### Your instructions:
Only one stretch of the listing below is wanted. Begin at the line that has "### The challenge", stop after the line that has "- Mobile-first workflow", and repeat every line in between exactly.

----

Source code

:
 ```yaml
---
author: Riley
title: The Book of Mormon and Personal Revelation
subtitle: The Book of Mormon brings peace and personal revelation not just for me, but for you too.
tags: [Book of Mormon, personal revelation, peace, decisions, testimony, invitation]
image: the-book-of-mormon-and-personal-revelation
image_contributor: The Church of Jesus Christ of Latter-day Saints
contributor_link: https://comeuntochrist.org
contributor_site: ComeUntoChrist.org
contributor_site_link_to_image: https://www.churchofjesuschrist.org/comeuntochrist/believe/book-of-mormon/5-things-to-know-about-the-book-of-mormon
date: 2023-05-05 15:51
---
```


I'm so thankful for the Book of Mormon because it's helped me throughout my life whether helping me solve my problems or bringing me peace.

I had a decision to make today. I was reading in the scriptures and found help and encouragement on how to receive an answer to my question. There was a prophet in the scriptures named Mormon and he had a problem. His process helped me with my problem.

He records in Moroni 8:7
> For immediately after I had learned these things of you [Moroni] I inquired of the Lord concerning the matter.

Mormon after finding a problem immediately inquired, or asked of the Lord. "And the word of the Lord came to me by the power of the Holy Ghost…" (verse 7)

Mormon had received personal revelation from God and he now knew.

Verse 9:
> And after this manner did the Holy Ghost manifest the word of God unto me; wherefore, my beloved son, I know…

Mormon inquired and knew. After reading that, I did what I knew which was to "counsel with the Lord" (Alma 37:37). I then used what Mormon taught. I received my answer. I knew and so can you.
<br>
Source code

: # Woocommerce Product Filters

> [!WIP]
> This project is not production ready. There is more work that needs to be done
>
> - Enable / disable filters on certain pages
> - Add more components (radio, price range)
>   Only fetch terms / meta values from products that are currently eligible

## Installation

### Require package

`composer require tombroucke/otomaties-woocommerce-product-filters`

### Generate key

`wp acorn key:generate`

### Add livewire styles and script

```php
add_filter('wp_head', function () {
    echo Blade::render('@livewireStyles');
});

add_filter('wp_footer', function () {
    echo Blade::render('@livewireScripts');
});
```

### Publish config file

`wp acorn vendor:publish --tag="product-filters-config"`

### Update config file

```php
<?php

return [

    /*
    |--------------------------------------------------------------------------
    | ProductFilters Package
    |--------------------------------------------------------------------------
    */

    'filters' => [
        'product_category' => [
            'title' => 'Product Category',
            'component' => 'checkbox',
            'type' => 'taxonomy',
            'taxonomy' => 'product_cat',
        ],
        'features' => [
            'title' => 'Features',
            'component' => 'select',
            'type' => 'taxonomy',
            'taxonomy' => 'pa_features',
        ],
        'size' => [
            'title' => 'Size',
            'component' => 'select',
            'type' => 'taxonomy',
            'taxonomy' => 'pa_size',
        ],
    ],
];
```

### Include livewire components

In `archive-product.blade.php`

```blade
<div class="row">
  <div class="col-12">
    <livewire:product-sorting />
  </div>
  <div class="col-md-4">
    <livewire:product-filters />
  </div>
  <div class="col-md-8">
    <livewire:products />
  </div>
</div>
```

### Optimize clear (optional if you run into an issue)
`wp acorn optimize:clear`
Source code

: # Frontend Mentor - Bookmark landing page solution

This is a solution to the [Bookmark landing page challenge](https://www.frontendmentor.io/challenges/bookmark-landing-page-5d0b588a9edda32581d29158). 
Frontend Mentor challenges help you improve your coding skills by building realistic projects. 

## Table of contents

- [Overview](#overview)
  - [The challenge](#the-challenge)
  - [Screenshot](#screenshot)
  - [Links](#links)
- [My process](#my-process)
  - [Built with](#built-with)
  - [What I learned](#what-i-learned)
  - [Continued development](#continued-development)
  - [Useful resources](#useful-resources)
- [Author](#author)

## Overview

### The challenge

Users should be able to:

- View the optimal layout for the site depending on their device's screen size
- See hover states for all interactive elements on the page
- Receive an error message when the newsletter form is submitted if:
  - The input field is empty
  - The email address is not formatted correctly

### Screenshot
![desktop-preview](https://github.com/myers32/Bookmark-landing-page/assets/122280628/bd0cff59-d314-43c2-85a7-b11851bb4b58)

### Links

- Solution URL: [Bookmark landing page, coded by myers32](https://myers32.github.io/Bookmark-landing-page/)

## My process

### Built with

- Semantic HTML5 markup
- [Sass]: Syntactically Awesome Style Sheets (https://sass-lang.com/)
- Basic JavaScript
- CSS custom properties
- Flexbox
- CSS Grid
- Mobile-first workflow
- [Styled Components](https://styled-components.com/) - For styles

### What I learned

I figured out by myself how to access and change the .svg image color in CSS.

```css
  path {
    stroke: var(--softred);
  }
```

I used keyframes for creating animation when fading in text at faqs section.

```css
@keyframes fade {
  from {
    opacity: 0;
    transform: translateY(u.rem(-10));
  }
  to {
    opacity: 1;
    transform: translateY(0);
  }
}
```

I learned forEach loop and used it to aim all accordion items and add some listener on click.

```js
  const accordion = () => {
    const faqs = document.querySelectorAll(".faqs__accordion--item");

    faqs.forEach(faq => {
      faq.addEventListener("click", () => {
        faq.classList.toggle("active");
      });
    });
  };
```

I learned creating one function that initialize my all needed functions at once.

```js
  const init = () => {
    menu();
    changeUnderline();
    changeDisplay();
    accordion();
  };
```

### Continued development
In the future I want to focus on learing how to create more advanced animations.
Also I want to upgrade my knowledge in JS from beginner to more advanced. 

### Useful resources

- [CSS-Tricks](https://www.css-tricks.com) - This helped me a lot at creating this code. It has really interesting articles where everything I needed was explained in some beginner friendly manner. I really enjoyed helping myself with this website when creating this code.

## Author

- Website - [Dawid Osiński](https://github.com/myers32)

----

### Solution to the problem:
### The challenge

Users should be able to:

- View the optimal layout for the site depending on their device's screen size
- See hover states for all interactive elements on the page
- Receive an error message when the newsletter form is submitted if:
  - The input field is empty
  - The email address is not formatted correctly

### Screenshot
![desktop-preview](https://github.com/myers32/Bookmark-landing-page/assets/122280628/bd0cff59-d314-43c2-85a7-b11851bb4b58)

### Links

- Solution URL: [Bookmark landing page, coded by myers32](https://myers32.github.io/Bookmark-landing-page/)

## My process

### Built with

- Semantic HTML5 markup
- [Sass]: Syntactically Awesome Style Sheets (https://sass-lang.com/)
- Basic JavaScript
- CSS custom properties
- Flexbox
- CSS Grid
- Mobile-first workflow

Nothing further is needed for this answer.